Activity | Could you copy each line of the listing below that has the word "epsilon"?

Data section |
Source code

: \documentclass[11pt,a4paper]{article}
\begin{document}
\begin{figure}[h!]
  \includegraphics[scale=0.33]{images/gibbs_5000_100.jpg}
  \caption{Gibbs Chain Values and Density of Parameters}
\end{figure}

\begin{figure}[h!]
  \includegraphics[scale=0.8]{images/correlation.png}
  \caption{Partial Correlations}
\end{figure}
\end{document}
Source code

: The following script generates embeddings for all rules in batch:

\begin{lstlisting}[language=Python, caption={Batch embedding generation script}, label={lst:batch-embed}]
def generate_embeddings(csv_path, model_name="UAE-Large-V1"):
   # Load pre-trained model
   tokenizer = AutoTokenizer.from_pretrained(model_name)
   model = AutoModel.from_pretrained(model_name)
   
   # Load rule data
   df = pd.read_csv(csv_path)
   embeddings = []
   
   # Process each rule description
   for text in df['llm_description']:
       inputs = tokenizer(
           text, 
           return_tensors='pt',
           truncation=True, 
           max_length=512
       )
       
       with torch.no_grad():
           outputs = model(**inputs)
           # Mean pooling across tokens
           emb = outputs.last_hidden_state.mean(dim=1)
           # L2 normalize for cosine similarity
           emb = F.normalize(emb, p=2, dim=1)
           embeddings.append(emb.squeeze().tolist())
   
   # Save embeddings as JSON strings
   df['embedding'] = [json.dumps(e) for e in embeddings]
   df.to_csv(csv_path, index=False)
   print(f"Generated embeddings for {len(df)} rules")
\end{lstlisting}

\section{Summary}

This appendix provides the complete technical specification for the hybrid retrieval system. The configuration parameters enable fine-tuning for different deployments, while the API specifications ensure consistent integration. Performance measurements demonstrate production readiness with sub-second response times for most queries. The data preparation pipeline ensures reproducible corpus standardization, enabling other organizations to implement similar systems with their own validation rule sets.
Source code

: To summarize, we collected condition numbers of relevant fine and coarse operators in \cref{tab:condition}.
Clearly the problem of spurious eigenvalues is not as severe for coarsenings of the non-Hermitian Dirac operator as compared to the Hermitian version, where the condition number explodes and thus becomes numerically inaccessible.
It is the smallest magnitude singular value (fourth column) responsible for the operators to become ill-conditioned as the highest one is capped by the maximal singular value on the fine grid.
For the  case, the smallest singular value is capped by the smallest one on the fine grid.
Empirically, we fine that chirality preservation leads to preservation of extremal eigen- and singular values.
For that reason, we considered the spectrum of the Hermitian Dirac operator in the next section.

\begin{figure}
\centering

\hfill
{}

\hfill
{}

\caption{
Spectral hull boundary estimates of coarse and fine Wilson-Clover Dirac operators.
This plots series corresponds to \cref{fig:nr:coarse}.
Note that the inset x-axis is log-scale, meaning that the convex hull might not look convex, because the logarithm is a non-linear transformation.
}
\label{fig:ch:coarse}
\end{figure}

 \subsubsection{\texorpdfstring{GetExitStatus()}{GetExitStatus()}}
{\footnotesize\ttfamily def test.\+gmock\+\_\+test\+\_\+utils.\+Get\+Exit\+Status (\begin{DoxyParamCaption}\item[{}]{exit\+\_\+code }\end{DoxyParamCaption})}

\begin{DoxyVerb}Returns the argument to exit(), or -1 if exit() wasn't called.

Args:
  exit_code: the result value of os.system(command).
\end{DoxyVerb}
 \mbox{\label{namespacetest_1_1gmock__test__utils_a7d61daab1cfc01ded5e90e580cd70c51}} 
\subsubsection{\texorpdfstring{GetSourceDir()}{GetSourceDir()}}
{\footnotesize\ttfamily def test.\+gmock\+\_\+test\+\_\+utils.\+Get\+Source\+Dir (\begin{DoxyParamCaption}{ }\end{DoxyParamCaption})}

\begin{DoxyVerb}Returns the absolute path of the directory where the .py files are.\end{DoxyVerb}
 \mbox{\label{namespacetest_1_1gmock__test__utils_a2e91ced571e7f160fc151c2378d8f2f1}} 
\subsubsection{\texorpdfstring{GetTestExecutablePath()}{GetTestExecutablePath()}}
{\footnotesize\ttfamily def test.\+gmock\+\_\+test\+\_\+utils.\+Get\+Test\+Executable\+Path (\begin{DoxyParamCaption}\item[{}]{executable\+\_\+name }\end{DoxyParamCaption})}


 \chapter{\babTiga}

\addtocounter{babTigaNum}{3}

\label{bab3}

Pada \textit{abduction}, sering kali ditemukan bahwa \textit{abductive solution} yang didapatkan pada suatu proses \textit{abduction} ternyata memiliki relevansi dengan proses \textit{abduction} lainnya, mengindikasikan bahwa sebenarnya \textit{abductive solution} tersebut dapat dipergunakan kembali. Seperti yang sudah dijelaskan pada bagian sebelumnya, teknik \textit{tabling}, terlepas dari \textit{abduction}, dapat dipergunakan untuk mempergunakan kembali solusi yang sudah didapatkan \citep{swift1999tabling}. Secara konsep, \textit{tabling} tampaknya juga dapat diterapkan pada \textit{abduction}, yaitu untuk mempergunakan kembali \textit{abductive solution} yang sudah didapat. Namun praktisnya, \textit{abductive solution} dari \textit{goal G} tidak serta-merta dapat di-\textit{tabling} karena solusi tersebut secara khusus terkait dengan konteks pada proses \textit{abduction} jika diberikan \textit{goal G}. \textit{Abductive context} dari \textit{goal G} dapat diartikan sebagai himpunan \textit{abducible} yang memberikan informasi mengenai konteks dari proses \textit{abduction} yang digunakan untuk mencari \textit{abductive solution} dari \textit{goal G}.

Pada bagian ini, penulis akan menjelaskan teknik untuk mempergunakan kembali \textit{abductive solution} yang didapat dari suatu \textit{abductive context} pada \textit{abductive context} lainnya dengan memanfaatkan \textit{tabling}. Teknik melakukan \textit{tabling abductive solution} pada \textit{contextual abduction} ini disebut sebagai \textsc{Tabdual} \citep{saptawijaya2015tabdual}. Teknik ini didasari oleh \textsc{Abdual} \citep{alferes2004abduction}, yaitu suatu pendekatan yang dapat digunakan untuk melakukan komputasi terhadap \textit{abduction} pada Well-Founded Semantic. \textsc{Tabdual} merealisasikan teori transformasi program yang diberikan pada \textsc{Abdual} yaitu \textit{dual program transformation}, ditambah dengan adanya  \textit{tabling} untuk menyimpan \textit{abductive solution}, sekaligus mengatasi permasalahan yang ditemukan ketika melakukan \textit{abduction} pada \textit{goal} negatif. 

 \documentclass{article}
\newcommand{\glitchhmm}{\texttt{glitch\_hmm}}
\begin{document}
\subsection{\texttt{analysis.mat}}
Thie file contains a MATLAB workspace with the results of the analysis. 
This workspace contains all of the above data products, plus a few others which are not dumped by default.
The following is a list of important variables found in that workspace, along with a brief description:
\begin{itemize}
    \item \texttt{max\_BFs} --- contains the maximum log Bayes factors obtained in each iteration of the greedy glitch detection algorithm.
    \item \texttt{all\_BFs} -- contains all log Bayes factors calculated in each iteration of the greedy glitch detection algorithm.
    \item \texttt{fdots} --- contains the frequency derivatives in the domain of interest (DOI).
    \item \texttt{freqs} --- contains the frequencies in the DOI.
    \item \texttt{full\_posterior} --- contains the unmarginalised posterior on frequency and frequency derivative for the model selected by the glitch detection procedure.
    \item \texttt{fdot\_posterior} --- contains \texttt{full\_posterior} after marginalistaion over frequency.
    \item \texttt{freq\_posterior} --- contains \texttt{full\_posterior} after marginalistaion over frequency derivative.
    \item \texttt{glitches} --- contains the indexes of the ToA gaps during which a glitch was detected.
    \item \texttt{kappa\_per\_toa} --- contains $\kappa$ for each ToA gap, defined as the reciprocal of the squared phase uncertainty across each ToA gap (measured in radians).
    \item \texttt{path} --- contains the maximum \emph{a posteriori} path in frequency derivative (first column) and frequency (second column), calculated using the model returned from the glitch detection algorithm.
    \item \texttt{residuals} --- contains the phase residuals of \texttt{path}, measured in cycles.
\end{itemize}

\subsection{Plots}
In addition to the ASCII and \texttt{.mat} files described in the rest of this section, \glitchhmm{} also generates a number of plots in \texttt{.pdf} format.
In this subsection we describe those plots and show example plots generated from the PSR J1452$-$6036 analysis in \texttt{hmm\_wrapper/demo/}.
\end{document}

==

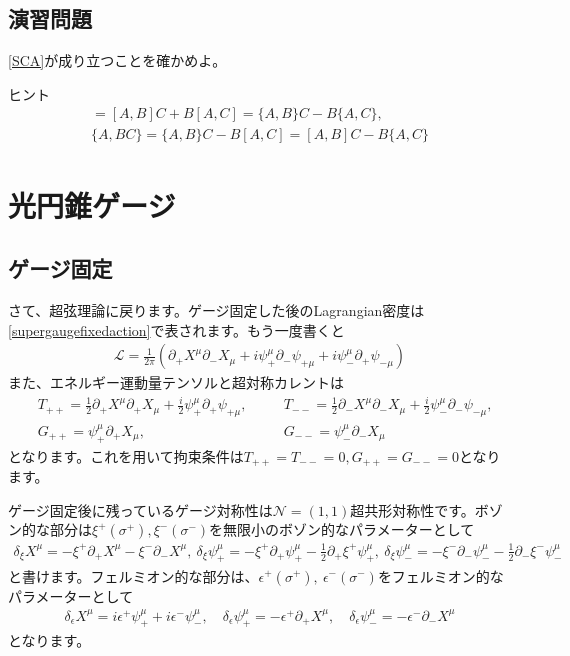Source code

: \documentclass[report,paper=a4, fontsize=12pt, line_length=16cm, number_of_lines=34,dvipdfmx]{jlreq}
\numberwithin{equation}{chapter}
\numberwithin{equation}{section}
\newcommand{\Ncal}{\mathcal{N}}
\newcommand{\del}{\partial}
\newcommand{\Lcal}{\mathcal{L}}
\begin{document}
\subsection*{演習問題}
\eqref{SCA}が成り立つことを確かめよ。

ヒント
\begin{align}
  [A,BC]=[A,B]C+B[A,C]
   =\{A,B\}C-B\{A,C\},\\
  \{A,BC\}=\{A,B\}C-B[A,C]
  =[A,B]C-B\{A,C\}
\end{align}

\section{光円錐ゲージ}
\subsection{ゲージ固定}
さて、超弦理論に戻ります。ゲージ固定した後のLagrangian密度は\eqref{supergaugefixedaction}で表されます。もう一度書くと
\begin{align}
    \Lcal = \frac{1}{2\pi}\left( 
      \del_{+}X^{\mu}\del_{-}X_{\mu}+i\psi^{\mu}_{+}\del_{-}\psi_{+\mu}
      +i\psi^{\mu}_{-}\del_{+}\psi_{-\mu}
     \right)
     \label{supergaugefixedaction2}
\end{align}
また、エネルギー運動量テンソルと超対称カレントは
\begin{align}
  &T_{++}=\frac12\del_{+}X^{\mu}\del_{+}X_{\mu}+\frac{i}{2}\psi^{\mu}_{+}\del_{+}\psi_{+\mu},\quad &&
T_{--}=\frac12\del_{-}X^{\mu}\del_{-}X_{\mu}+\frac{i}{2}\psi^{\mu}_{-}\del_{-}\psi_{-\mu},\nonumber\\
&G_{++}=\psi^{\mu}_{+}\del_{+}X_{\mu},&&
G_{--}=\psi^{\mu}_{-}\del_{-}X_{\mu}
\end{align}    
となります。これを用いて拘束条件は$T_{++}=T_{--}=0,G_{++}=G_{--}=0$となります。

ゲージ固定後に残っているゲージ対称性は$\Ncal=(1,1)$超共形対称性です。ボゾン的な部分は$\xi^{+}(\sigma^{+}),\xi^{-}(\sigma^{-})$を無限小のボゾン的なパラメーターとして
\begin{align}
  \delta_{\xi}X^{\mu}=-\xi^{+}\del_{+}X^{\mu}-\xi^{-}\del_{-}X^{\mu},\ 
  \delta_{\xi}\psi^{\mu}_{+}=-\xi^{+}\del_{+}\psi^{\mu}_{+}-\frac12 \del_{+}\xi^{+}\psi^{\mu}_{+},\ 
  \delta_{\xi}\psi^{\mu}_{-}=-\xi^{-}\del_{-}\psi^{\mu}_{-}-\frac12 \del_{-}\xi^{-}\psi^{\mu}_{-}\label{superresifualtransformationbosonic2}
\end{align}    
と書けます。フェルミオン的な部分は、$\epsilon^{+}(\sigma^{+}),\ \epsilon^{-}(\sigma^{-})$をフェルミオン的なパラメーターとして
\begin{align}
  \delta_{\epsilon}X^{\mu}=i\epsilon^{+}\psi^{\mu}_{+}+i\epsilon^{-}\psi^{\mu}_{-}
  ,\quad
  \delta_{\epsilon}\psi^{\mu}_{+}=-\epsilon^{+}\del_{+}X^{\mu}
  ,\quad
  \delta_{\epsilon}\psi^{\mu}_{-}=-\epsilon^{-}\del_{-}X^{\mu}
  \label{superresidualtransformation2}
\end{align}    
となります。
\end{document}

The answer |
と書けます。フェルミオン的な部分は、$\epsilon^{+}(\sigma^{+}),\ \epsilon^{-}(\sigma^{-})$をフェルミオン的なパラメーターとして
  \delta_{\epsilon}X^{\mu}=i\epsilon^{+}\psi^{\mu}_{+}+i\epsilon^{-}\psi^{\mu}_{-}
  \delta_{\epsilon}\psi^{\mu}_{+}=-\epsilon^{+}\del_{+}X^{\mu}
  \delta_{\epsilon}\psi^{\mu}_{-}=-\epsilon^{-}\del_{-}X^{\mu}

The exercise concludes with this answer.